Directions >> Don't include pictures. Quote the lines below from the first through the line that contains "### Task 12: Calendar".

Records for processing >>
—————
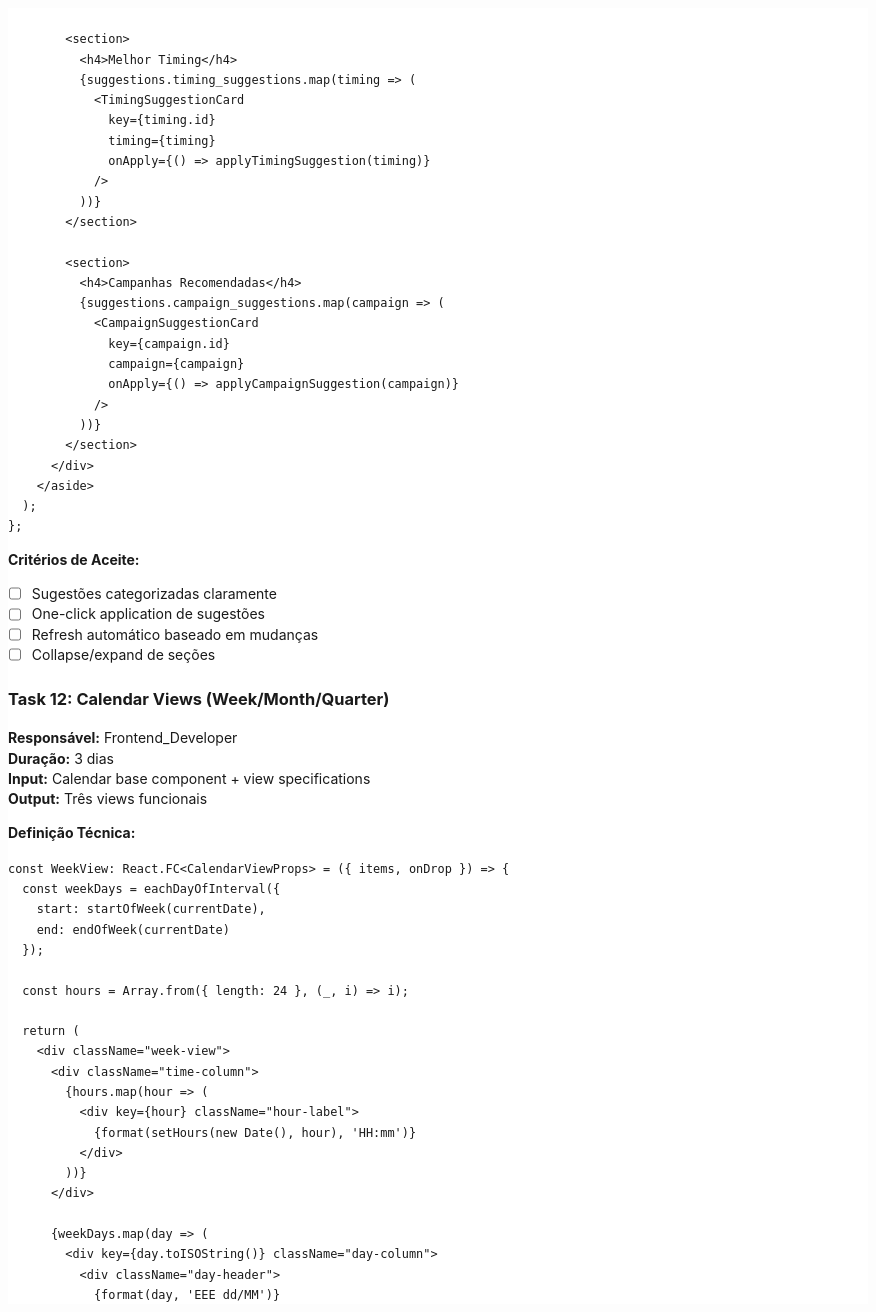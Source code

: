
 ```tsx
        
        <section>
          <h4>Melhor Timing</h4>
          {suggestions.timing_suggestions.map(timing => (
            <TimingSuggestionCard
              key={timing.id}
              timing={timing}
              onApply={() => applyTimingSuggestion(timing)}
            />
          ))}
        </section>
        
        <section>
          <h4>Campanhas Recomendadas</h4>
          {suggestions.campaign_suggestions.map(campaign => (
            <CampaignSuggestionCard
              key={campaign.id}
              campaign={campaign}
              onApply={() => applyCampaignSuggestion(campaign)}
            />
          ))}
        </section>
      </div>
    </aside>
  );
};
```

**Critérios de Aceite:**
- [ ] Sugestões categorizadas claramente
- [ ] One-click application de sugestões
- [ ] Refresh automático baseado em mudanças
- [ ] Collapse/expand de seções

### Task 12: Calendar Views (Week/Month/Quarter)
**Responsável:** Frontend_Developer  
**Duração:** 3 dias  
**Input:** Calendar base component + view specifications  
**Output:** Três views funcionais  

**Definição Técnica:**
```tsx
const WeekView: React.FC<CalendarViewProps> = ({ items, onDrop }) => {
  const weekDays = eachDayOfInterval({
    start: startOfWeek(currentDate),
    end: endOfWeek(currentDate)
  });
  
  const hours = Array.from({ length: 24 }, (_, i) => i);
  
  return (
    <div className="week-view">
      <div className="time-column">
        {hours.map(hour => (
          <div key={hour} className="hour-label">
            {format(setHours(new Date(), hour), 'HH:mm')}
          </div>
        ))}
      </div>
      
      {weekDays.map(day => (
        <div key={day.toISOString()} className="day-column">
          <div className="day-header">
            {format(day, 'EEE dd/MM')}
```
—————
Your solution >>
Source code

:
 ```tsx
        
        <section>
          <h4>Melhor Timing</h4>
          {suggestions.timing_suggestions.map(timing => (
            <TimingSuggestionCard
              key={timing.id}
              timing={timing}
              onApply={() => applyTimingSuggestion(timing)}
            />
          ))}
        </section>
        
        <section>
          <h4>Campanhas Recomendadas</h4>
          {suggestions.campaign_suggestions.map(campaign => (
            <CampaignSuggestionCard
              key={campaign.id}
              campaign={campaign}
              onApply={() => applyCampaignSuggestion(campaign)}
            />
          ))}
        </section>
      </div>
    </aside>
  );
};
```

**Critérios de Aceite:**
- [ ] Sugestões categorizadas claramente
- [ ] One-click application de sugestões
- [ ] Refresh automático baseado em mudanças
- [ ] Collapse/expand de seções

### Task 12: Calendar Views (Week/Month/Quarter)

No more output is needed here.